TASK OBJECTIVE |
Set down all of the entries below exactly, and omit the pictures.

┄┄┄┄┄┄┄┄┄┄┄┄┄┄┄┄┄┄┄┄

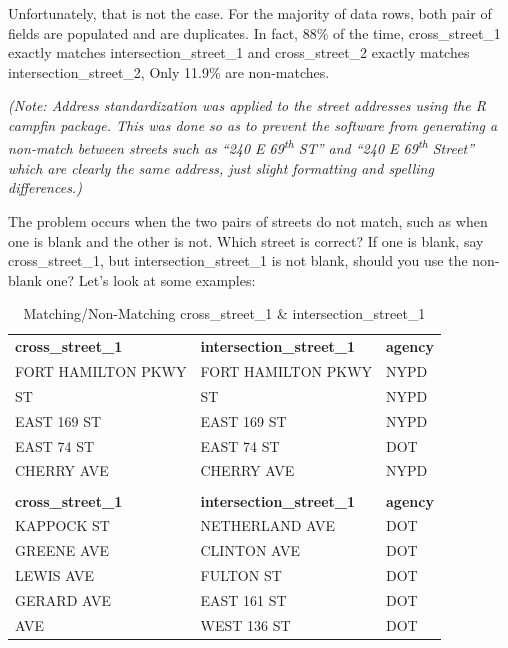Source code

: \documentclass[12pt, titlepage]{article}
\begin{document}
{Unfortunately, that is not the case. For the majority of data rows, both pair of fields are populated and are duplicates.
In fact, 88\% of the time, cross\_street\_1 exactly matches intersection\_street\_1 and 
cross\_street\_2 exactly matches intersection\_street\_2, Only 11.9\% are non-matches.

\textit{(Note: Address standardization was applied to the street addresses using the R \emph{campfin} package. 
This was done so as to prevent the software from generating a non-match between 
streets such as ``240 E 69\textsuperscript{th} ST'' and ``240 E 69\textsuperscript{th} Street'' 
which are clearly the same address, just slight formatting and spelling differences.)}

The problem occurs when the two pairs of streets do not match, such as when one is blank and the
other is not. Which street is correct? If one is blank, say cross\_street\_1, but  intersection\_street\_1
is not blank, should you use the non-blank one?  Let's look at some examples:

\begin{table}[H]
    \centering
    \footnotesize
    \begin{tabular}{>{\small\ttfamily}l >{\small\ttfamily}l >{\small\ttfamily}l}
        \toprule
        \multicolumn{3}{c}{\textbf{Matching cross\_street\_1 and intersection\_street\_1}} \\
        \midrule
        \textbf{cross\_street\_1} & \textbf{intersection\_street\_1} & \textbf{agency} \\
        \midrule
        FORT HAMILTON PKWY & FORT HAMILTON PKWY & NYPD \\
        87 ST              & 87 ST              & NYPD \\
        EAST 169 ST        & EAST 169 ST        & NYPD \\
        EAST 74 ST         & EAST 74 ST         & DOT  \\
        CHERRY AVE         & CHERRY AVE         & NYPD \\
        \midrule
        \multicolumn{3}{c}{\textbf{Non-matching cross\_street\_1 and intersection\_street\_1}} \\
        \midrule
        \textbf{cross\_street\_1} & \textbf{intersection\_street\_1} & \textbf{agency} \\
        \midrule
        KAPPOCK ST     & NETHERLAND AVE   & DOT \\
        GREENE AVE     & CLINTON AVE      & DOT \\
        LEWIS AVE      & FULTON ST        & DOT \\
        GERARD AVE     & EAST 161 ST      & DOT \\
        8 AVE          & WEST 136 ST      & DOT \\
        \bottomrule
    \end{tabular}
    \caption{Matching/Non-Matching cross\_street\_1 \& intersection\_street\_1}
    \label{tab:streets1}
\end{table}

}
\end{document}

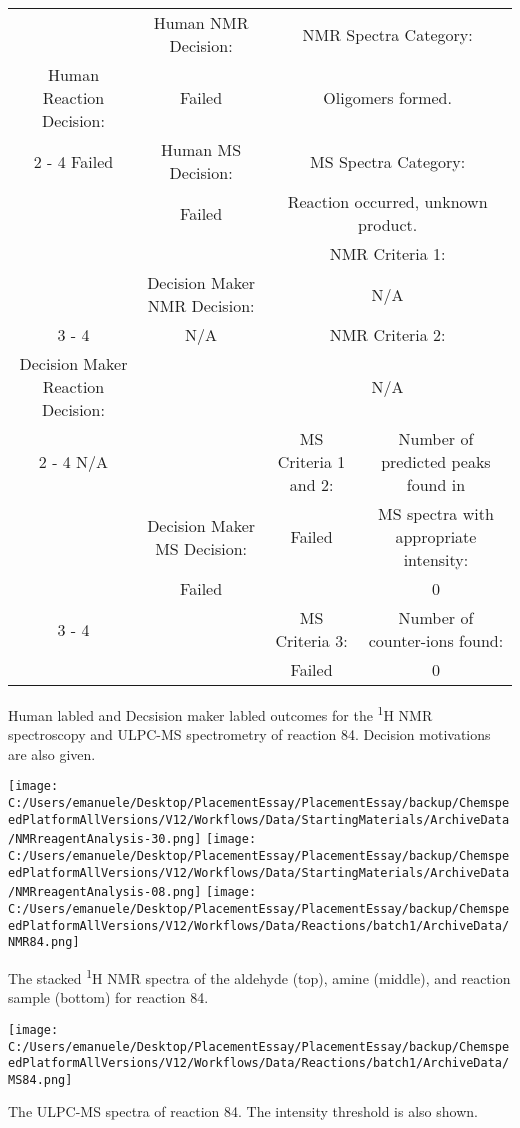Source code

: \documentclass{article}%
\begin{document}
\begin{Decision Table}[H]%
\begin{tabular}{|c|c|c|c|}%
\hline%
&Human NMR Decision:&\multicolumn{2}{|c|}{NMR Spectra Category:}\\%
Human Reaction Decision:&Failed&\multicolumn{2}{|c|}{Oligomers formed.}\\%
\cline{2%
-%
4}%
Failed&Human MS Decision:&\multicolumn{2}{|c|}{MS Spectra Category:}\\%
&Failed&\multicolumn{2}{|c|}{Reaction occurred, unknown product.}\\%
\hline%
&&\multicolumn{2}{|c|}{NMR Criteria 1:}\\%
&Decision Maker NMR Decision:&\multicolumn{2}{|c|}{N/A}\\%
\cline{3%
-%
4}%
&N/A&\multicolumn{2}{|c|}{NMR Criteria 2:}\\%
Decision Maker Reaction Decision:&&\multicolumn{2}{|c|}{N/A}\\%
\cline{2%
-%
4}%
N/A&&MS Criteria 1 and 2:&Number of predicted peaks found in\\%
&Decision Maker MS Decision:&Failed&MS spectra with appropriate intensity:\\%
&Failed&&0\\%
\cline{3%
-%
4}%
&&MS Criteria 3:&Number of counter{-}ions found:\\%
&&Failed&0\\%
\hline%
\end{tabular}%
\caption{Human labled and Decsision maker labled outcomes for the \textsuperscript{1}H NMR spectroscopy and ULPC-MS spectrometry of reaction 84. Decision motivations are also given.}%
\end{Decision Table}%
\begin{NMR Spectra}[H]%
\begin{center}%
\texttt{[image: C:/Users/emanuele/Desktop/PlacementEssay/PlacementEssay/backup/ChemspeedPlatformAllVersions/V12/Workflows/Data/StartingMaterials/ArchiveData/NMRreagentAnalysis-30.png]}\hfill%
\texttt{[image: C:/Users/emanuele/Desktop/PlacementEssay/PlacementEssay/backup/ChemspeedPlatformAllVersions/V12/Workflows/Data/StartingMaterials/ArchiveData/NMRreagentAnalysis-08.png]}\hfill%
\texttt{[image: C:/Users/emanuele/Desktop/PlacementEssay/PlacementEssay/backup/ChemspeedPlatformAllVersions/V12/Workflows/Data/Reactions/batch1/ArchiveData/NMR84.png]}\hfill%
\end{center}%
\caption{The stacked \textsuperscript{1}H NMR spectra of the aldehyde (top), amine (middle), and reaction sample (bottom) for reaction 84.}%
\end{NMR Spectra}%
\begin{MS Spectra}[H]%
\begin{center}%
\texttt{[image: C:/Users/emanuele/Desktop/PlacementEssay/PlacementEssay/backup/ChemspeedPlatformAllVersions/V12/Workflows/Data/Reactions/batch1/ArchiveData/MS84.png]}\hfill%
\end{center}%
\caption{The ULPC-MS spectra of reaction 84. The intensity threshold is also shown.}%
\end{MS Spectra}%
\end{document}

┄┄┄┄┄┄┄┄┄┄┄┄┄┄┄┄┄┄┄┄

THE COMPLETED TASK |
Source code

: \documentclass[12pt, titlepage]{article}
\begin{document}
{Unfortunately, that is not the case. For the majority of data rows, both pair of fields are populated and are duplicates.
In fact, 88\% of the time, cross\_street\_1 exactly matches intersection\_street\_1 and 
cross\_street\_2 exactly matches intersection\_street\_2, Only 11.9\% are non-matches.

\textit{(Note: Address standardization was applied to the street addresses using the R \emph{campfin} package. 
This was done so as to prevent the software from generating a non-match between 
streets such as ``240 E 69\textsuperscript{th} ST'' and ``240 E 69\textsuperscript{th} Street'' 
which are clearly the same address, just slight formatting and spelling differences.)}

The problem occurs when the two pairs of streets do not match, such as when one is blank and the
other is not. Which street is correct? If one is blank, say cross\_street\_1, but  intersection\_street\_1
is not blank, should you use the non-blank one?  Let's look at some examples:

\begin{table}[H]
    \centering
    \footnotesize
    \begin{tabular}{>{\small\ttfamily}l >{\small\ttfamily}l >{\small\ttfamily}l}
        \toprule
        \multicolumn{3}{c}{\textbf{Matching cross\_street\_1 and intersection\_street\_1}} \\
        \midrule
        \textbf{cross\_street\_1} & \textbf{intersection\_street\_1} & \textbf{agency} \\
        \midrule
        FORT HAMILTON PKWY & FORT HAMILTON PKWY & NYPD \\
        87 ST              & 87 ST              & NYPD \\
        EAST 169 ST        & EAST 169 ST        & NYPD \\
        EAST 74 ST         & EAST 74 ST         & DOT  \\
        CHERRY AVE         & CHERRY AVE         & NYPD \\
        \midrule
        \multicolumn{3}{c}{\textbf{Non-matching cross\_street\_1 and intersection\_street\_1}} \\
        \midrule
        \textbf{cross\_street\_1} & \textbf{intersection\_street\_1} & \textbf{agency} \\
        \midrule
        KAPPOCK ST     & NETHERLAND AVE   & DOT \\
        GREENE AVE     & CLINTON AVE      & DOT \\
        LEWIS AVE      & FULTON ST        & DOT \\
        GERARD AVE     & EAST 161 ST      & DOT \\
        8 AVE          & WEST 136 ST      & DOT \\
        \bottomrule
    \end{tabular}
    \caption{Matching/Non-Matching cross\_street\_1 \& intersection\_street\_1}
    \label{tab:streets1}
\end{table}

}
\end{document}

Source code

: \documentclass{article}%
\begin{document}
\begin{Decision Table}[H]%
\begin{tabular}{|c|c|c|c|}%
\hline%
&Human NMR Decision:&\multicolumn{2}{|c|}{NMR Spectra Category:}\\%
Human Reaction Decision:&Failed&\multicolumn{2}{|c|}{Oligomers formed.}\\%
\cline{2%
-%
4}%
Failed&Human MS Decision:&\multicolumn{2}{|c|}{MS Spectra Category:}\\%
&Failed&\multicolumn{2}{|c|}{Reaction occurred, unknown product.}\\%
\hline%
&&\multicolumn{2}{|c|}{NMR Criteria 1:}\\%
&Decision Maker NMR Decision:&\multicolumn{2}{|c|}{N/A}\\%
\cline{3%
-%
4}%
&N/A&\multicolumn{2}{|c|}{NMR Criteria 2:}\\%
Decision Maker Reaction Decision:&&\multicolumn{2}{|c|}{N/A}\\%
\cline{2%
-%
4}%
N/A&&MS Criteria 1 and 2:&Number of predicted peaks found in\\%
&Decision Maker MS Decision:&Failed&MS spectra with appropriate intensity:\\%
&Failed&&0\\%
\cline{3%
-%
4}%
&&MS Criteria 3:&Number of counter{-}ions found:\\%
&&Failed&0\\%
\hline%
\end{tabular}%
\caption{Human labled and Decsision maker labled outcomes for the \textsuperscript{1}H NMR spectroscopy and ULPC-MS spectrometry of reaction 84. Decision motivations are also given.}%
\end{Decision Table}%
\begin{NMR Spectra}[H]%
\begin{center}%
\texttt{[image: C:/Users/emanuele/Desktop/PlacementEssay/PlacementEssay/backup/ChemspeedPlatformAllVersions/V12/Workflows/Data/StartingMaterials/ArchiveData/NMRreagentAnalysis-30.png]}\hfill%
\texttt{[image: C:/Users/emanuele/Desktop/PlacementEssay/PlacementEssay/backup/ChemspeedPlatformAllVersions/V12/Workflows/Data/StartingMaterials/ArchiveData/NMRreagentAnalysis-08.png]}\hfill%
\texttt{[image: C:/Users/emanuele/Desktop/PlacementEssay/PlacementEssay/backup/ChemspeedPlatformAllVersions/V12/Workflows/Data/Reactions/batch1/ArchiveData/NMR84.png]}\hfill%
\end{center}%
\caption{The stacked \textsuperscript{1}H NMR spectra of the aldehyde (top), amine (middle), and reaction sample (bottom) for reaction 84.}%
\end{NMR Spectra}%
\begin{MS Spectra}[H]%
\begin{center}%
\texttt{[image: C:/Users/emanuele/Desktop/PlacementEssay/PlacementEssay/backup/ChemspeedPlatformAllVersions/V12/Workflows/Data/Reactions/batch1/ArchiveData/MS84.png]}\hfill%
\end{center}%
\caption{The ULPC-MS spectra of reaction 84. The intensity threshold is also shown.}%
\end{MS Spectra}%
\end{document}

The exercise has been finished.